▶ _Data for review_
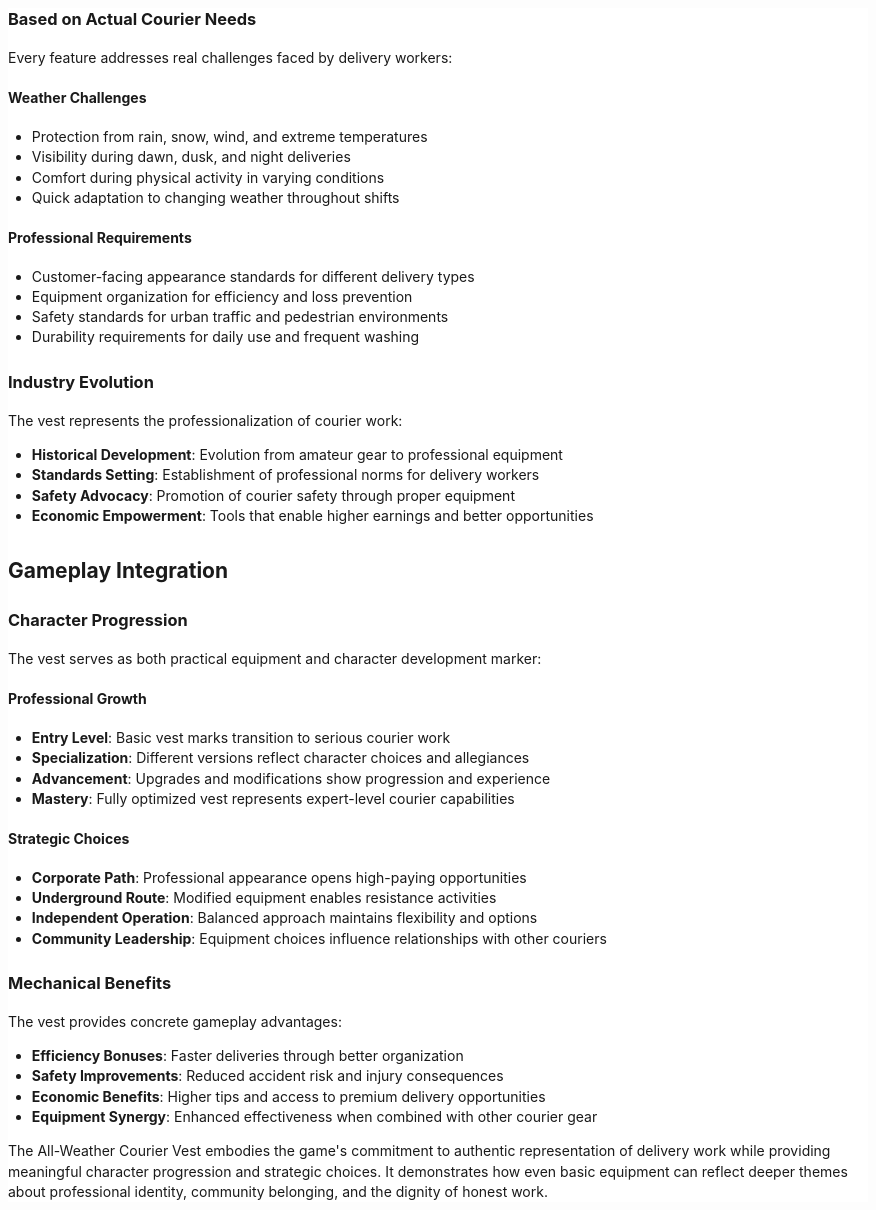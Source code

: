 ### Based on Actual Courier Needs
Every feature addresses real challenges faced by delivery workers:

#### Weather Challenges
- Protection from rain, snow, wind, and extreme temperatures
- Visibility during dawn, dusk, and night deliveries
- Comfort during physical activity in varying conditions
- Quick adaptation to changing weather throughout shifts

#### Professional Requirements
- Customer-facing appearance standards for different delivery types
- Equipment organization for efficiency and loss prevention
- Safety standards for urban traffic and pedestrian environments
- Durability requirements for daily use and frequent washing

### Industry Evolution
The vest represents the professionalization of courier work:
- **Historical Development**: Evolution from amateur gear to professional equipment
- **Standards Setting**: Establishment of professional norms for delivery workers
- **Safety Advocacy**: Promotion of courier safety through proper equipment
- **Economic Empowerment**: Tools that enable higher earnings and better opportunities

## Gameplay Integration

### Character Progression
The vest serves as both practical equipment and character development marker:

#### Professional Growth
- **Entry Level**: Basic vest marks transition to serious courier work
- **Specialization**: Different versions reflect character choices and allegiances
- **Advancement**: Upgrades and modifications show progression and experience
- **Mastery**: Fully optimized vest represents expert-level courier capabilities

#### Strategic Choices
- **Corporate Path**: Professional appearance opens high-paying opportunities
- **Underground Route**: Modified equipment enables resistance activities
- **Independent Operation**: Balanced approach maintains flexibility and options
- **Community Leadership**: Equipment choices influence relationships with other couriers

### Mechanical Benefits
The vest provides concrete gameplay advantages:
- **Efficiency Bonuses**: Faster deliveries through better organization
- **Safety Improvements**: Reduced accident risk and injury consequences
- **Economic Benefits**: Higher tips and access to premium delivery opportunities
- **Equipment Synergy**: Enhanced effectiveness when combined with other courier gear

The All-Weather Courier Vest embodies the game's commitment to authentic representation of delivery work while providing meaningful character progression and strategic choices. It demonstrates how even basic equipment can reflect deeper themes about professional identity, community belonging, and the dignity of honest work.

▶ _Work task_
Since the pictures are not wanted, write out the rest of the data exactly as it reads.

▶ _Reply to the task_
Source code

: ### Based on Actual Courier Needs
Every feature addresses real challenges faced by delivery workers:

#### Weather Challenges
- Protection from rain, snow, wind, and extreme temperatures
- Visibility during dawn, dusk, and night deliveries
- Comfort during physical activity in varying conditions
- Quick adaptation to changing weather throughout shifts

#### Professional Requirements
- Customer-facing appearance standards for different delivery types
- Equipment organization for efficiency and loss prevention
- Safety standards for urban traffic and pedestrian environments
- Durability requirements for daily use and frequent washing

### Industry Evolution
The vest represents the professionalization of courier work:
- **Historical Development**: Evolution from amateur gear to professional equipment
- **Standards Setting**: Establishment of professional norms for delivery workers
- **Safety Advocacy**: Promotion of courier safety through proper equipment
- **Economic Empowerment**: Tools that enable higher earnings and better opportunities

## Gameplay Integration

### Character Progression
The vest serves as both practical equipment and character development marker:

#### Professional Growth
- **Entry Level**: Basic vest marks transition to serious courier work
- **Specialization**: Different versions reflect character choices and allegiances
- **Advancement**: Upgrades and modifications show progression and experience
- **Mastery**: Fully optimized vest represents expert-level courier capabilities

#### Strategic Choices
- **Corporate Path**: Professional appearance opens high-paying opportunities
- **Underground Route**: Modified equipment enables resistance activities
- **Independent Operation**: Balanced approach maintains flexibility and options
- **Community Leadership**: Equipment choices influence relationships with other couriers

### Mechanical Benefits
The vest provides concrete gameplay advantages:
- **Efficiency Bonuses**: Faster deliveries through better organization
- **Safety Improvements**: Reduced accident risk and injury consequences
- **Economic Benefits**: Higher tips and access to premium delivery opportunities
- **Equipment Synergy**: Enhanced effectiveness when combined with other courier gear

The All-Weather Courier Vest embodies the game's commitment to authentic representation of delivery work while providing meaningful character progression and strategic choices. It demonstrates how even basic equipment can reflect deeper themes about professional identity, community belonging, and the dignity of honest work.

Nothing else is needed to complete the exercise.